M. Y : J’ai présenté cette pièce à l’époque où même le président du pays avait était obligé (pour des raisons dont je doute qu’elles aient été humanitaires) d’avouer que les responsables de ces meurtres n’étaient autres que quelques agents du ministère de l’information et de la sécurité nationale. J’ai profité de cette occasion historique et j’ai pu mettre en scène ma pièce. Quand je décide d’écrire, quand je commence à écrire, je ne me demande jamais si on m’autorisera à présenter ma pièce ou non. Dans une société aussi fermée que l’Iran, tout citoyen pourrait ressembler au personnage de Kaff dans la nouvelle devant la porte de Frantz Kafka. Si vous attendez la permission pour entrer dans le château, il est possible qu’on ne vous permette jamais d’y entrer. Pour écrire, il ne faut pas attendre la permission. Il faut écrire et essayer ensuite de mettre en scène vos écrits. J’ai écrit (ma pièce) dans l’espoir de la mettre en scène et elle a été mise en scène. Je peux dire fermement qu’un système déterminé n’est pas en vigueur en Iran. Les choses qui provoquent la sensibilité des responsables sont presque évidentes, pourtant il ne faut pas faire attention à cette sensibilité. Tout ce que vous écrivez en Iran pourrait être inconvenable et problématique selon le Conseil de censure. Obtenir l’autorisation de la mise en scène pour Écrire dans l’obscurité était plus difficile que celle d’Une minute de silence. Au moment où j’ai écrit Écrire dans l’obscurité, personne n’imaginait qu’il était possible de mettre en scène une pièce portant sur les élections présidentielles douteuses et les émeutes de juin 2009. Pourtant j’ai écrit une pièce et je l’ai mise en scène en 2010 malgré tous les tracas. Cette pièce a été révisée et modifiée six fois pour qu’on puisse obtenir enfin la permission de la mettre en scène. Je promettais de réparer toutes les objections faites par les agents de censure. J’avais compris que le Conseil de censure avait adopté une nouvelle attitude ; ils cherchaient la petite bête au point qu’on se sentait méprisé et qu’on renonçait à mettre en scène sa pièce. J’ai décidé de ne pas me sentir méprisé et de ne pas donner des prétextes au Conseil de censure pour désapprouver mon travail. Plus ils trouvaient d’objections à mon texte, plus je leur promettais de corriger et d’éliminer les problèmes. J’avais l’intention de ne pas être fatigué et de les

fatiguer au contraire. Et comme je vous ai déjà dit, cette pièce a été finalement mise en scène après six fois des modifications et beaucoup d’obstination de notre part même si elle a subi de nombreuses censures.
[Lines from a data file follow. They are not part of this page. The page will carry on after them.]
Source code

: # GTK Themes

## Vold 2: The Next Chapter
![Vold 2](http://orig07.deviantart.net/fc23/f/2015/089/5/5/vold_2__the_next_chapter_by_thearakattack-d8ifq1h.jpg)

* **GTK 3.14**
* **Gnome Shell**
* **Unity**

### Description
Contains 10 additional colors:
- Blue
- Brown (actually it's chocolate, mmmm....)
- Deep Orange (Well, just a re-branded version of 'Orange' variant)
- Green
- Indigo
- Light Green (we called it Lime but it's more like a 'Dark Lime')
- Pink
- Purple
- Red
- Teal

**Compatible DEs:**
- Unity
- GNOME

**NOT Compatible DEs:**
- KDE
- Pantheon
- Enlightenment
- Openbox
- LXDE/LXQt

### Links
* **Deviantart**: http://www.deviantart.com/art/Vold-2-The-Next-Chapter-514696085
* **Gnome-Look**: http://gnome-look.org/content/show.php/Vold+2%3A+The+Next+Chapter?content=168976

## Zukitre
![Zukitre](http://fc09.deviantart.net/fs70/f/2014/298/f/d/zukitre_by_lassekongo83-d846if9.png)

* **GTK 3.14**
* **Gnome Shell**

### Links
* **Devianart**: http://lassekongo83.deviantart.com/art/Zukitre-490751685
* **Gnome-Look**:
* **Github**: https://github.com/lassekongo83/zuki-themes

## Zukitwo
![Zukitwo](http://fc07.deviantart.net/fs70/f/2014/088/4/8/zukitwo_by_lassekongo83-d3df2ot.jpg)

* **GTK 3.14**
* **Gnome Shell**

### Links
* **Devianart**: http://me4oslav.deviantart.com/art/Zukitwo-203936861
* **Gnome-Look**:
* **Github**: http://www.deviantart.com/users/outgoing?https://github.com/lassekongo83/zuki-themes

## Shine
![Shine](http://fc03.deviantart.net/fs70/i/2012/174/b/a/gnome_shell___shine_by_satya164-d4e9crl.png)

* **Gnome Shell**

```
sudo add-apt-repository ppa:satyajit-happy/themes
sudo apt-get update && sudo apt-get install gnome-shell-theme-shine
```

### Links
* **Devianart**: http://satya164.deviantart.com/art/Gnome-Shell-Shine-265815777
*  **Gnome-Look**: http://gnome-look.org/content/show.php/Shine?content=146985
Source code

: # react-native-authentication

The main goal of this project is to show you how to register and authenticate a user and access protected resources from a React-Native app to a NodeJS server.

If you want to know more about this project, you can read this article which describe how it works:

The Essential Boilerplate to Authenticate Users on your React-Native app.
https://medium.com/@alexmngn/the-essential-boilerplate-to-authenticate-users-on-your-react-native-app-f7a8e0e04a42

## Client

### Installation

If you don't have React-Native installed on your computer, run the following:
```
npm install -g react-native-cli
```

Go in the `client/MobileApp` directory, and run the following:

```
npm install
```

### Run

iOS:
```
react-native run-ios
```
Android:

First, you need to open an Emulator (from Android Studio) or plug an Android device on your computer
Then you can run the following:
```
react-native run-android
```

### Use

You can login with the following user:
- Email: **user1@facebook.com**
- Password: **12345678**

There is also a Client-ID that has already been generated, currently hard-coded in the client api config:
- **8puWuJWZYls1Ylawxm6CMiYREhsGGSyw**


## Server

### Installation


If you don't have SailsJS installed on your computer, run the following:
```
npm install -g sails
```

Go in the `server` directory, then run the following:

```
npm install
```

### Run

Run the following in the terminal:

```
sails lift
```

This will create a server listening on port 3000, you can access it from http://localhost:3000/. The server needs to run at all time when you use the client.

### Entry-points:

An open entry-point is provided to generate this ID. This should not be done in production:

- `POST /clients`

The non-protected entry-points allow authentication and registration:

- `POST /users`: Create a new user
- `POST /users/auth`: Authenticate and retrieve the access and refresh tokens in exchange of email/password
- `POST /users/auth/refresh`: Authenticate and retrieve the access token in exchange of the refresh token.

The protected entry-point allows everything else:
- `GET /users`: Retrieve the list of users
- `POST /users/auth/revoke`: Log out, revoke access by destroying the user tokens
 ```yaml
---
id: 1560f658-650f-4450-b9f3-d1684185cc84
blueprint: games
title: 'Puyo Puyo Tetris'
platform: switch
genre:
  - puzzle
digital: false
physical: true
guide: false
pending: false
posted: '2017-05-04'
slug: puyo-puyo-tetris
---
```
F.CH : Vous êtes un artiste engagé à l’égard de la société et les problèmes et questions de la société iranienne sont visibles dans votre œuvre ; selon vous pourquoi le théâtre forme-t-il depuis toujours un terrain propice pour parler des problèmes et questions sociales ? Pourquoi les problèmes sociaux sont-ils moins reflétés dans le cinéma ou les autres domaines de l’art ?

M. Y : Le cinéma se heurte à deux problèmes majeurs : d’une part il est sous l’autorité de l’argent. Ceux qui investissent dans le cinéma pour la production des films sont obligés de se soumettre aux contraintes plus que le théâtre pour obtenir l’autorisation de réaliser et de diffuser leurs films, sinon leur argent ne rentrera pas et ils subiront des dégâts. L’autre problème du cinéma est qu’on tourne d’abord le film et que le Conseil de censure révise ensuite le film et y impose autant de censures qu’il souhaite. Au contraire dans le théâtre, il est possible que l’équipe promette au Conseil de censure de supprimer certaines scènes ou de renoncer à certains dialogues, mais il les conserve lors de la mise en scène. Le théâtre est un art vivant et incontrôlable. Les gens du théâtre ont moins de choses à perdre que les gens du cinéma. Pour la même raison, ils sont moins obligés de se soumettre aux contraintes que les gens du cinéma.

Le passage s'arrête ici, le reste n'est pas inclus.